> **DATASET EXTRACT**:
[Start of section]

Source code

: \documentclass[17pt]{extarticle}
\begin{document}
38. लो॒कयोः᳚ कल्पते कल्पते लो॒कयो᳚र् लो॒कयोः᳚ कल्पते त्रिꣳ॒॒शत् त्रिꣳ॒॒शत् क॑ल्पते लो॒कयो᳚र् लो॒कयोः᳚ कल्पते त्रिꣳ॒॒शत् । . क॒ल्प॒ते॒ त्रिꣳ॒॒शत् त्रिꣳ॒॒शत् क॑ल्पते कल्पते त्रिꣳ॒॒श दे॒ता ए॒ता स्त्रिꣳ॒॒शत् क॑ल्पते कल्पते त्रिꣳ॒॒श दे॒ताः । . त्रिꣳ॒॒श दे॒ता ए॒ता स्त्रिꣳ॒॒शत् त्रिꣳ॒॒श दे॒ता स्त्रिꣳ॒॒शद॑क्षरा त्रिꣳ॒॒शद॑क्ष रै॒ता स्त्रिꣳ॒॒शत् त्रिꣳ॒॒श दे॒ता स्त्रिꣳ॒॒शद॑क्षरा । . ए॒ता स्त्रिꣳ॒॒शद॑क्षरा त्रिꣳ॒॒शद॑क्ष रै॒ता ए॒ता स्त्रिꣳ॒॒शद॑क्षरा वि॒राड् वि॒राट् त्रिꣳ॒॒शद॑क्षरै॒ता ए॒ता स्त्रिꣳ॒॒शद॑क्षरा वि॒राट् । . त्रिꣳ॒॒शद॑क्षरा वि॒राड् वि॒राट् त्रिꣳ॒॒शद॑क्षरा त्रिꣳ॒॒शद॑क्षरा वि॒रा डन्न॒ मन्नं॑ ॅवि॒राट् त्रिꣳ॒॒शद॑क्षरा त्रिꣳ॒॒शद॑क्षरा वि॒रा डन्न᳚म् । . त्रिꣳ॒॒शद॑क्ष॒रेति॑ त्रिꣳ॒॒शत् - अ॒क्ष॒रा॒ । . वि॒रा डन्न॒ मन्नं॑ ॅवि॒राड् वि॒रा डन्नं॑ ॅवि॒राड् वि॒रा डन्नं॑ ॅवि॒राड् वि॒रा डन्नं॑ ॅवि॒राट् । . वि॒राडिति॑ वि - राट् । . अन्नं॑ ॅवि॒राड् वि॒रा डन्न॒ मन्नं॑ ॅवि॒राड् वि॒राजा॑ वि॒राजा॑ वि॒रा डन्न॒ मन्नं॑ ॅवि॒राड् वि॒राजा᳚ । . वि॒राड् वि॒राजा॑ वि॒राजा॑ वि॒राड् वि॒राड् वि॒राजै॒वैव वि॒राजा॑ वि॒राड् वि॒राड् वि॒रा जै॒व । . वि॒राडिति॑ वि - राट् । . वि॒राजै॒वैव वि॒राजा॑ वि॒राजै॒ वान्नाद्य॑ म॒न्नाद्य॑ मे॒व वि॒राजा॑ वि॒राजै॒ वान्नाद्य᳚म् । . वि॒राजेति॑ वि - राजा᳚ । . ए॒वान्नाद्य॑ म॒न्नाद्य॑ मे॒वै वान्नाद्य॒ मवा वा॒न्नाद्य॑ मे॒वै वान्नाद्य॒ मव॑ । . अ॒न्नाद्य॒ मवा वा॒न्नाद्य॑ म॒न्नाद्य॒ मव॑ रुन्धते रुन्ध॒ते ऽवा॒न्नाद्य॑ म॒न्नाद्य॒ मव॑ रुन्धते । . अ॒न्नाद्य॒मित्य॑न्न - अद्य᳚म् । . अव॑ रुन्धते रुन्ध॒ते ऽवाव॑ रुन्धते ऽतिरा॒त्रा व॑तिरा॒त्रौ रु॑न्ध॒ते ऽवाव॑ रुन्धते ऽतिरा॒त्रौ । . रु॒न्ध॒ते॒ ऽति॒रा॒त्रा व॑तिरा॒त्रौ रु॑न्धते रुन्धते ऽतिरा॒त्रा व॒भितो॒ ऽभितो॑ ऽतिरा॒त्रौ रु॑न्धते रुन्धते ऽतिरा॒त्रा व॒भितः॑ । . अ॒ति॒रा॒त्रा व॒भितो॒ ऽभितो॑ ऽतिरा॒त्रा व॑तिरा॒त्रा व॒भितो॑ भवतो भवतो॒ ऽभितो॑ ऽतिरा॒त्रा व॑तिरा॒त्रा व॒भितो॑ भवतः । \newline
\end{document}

[End of section]

> **TASK DESCRIPTION**: Your task is to write out every record exactly.

> **ANSWER BELOW**:
Source code

: \documentclass[17pt]{extarticle}
\begin{document}
38. लो॒कयोः᳚ कल्पते कल्पते लो॒कयो᳚र् लो॒कयोः᳚ कल्पते त्रिꣳ॒॒शत् त्रिꣳ॒॒शत् क॑ल्पते लो॒कयो᳚र् लो॒कयोः᳚ कल्पते त्रिꣳ॒॒शत् । . क॒ल्प॒ते॒ त्रिꣳ॒॒शत् त्रिꣳ॒॒शत् क॑ल्पते कल्पते त्रिꣳ॒॒श दे॒ता ए॒ता स्त्रिꣳ॒॒शत् क॑ल्पते कल्पते त्रिꣳ॒॒श दे॒ताः । . त्रिꣳ॒॒श दे॒ता ए॒ता स्त्रिꣳ॒॒शत् त्रिꣳ॒॒श दे॒ता स्त्रिꣳ॒॒शद॑क्षरा त्रिꣳ॒॒शद॑क्ष रै॒ता स्त्रिꣳ॒॒शत् त्रिꣳ॒॒श दे॒ता स्त्रिꣳ॒॒शद॑क्षरा । . ए॒ता स्त्रिꣳ॒॒शद॑क्षरा त्रिꣳ॒॒शद॑क्ष रै॒ता ए॒ता स्त्रिꣳ॒॒शद॑क्षरा वि॒राड् वि॒राट् त्रिꣳ॒॒शद॑क्षरै॒ता ए॒ता स्त्रिꣳ॒॒शद॑क्षरा वि॒राट् । . त्रिꣳ॒॒शद॑क्षरा वि॒राड् वि॒राट् त्रिꣳ॒॒शद॑क्षरा त्रिꣳ॒॒शद॑क्षरा वि॒रा डन्न॒ मन्नं॑ ॅवि॒राट् त्रिꣳ॒॒शद॑क्षरा त्रिꣳ॒॒शद॑क्षरा वि॒रा डन्न᳚म् । . त्रिꣳ॒॒शद॑क्ष॒रेति॑ त्रिꣳ॒॒शत् - अ॒क्ष॒रा॒ । . वि॒रा डन्न॒ मन्नं॑ ॅवि॒राड् वि॒रा डन्नं॑ ॅवि॒राड् वि॒रा डन्नं॑ ॅवि॒राड् वि॒रा डन्नं॑ ॅवि॒राट् । . वि॒राडिति॑ वि - राट् । . अन्नं॑ ॅवि॒राड् वि॒रा डन्न॒ मन्नं॑ ॅवि॒राड् वि॒राजा॑ वि॒राजा॑ वि॒रा डन्न॒ मन्नं॑ ॅवि॒राड् वि॒राजा᳚ । . वि॒राड् वि॒राजा॑ वि॒राजा॑ वि॒राड् वि॒राड् वि॒राजै॒वैव वि॒राजा॑ वि॒राड् वि॒राड् वि॒रा जै॒व । . वि॒राडिति॑ वि - राट् । . वि॒राजै॒वैव वि॒राजा॑ वि॒राजै॒ वान्नाद्य॑ म॒न्नाद्य॑ मे॒व वि॒राजा॑ वि॒राजै॒ वान्नाद्य᳚म् । . वि॒राजेति॑ वि - राजा᳚ । . ए॒वान्नाद्य॑ म॒न्नाद्य॑ मे॒वै वान्नाद्य॒ मवा वा॒न्नाद्य॑ मे॒वै वान्नाद्य॒ मव॑ । . अ॒न्नाद्य॒ मवा वा॒न्नाद्य॑ म॒न्नाद्य॒ मव॑ रुन्धते रुन्ध॒ते ऽवा॒न्नाद्य॑ म॒न्नाद्य॒ मव॑ रुन्धते । . अ॒न्नाद्य॒मित्य॑न्न - अद्य᳚म् । . अव॑ रुन्धते रुन्ध॒ते ऽवाव॑ रुन्धते ऽतिरा॒त्रा व॑तिरा॒त्रौ रु॑न्ध॒ते ऽवाव॑ रुन्धते ऽतिरा॒त्रौ । . रु॒न्ध॒ते॒ ऽति॒रा॒त्रा व॑तिरा॒त्रौ रु॑न्धते रुन्धते ऽतिरा॒त्रा व॒भितो॒ ऽभितो॑ ऽतिरा॒त्रौ रु॑न्धते रुन्धते ऽतिरा॒त्रा व॒भितः॑ । . अ॒ति॒रा॒त्रा व॒भितो॒ ऽभितो॑ ऽतिरा॒त्रा व॑तिरा॒त्रा व॒भितो॑ भवतो भवतो॒ ऽभितो॑ ऽतिरा॒त्रा व॑तिरा॒त्रा व॒भितो॑ भवतः । \newline
\end{document}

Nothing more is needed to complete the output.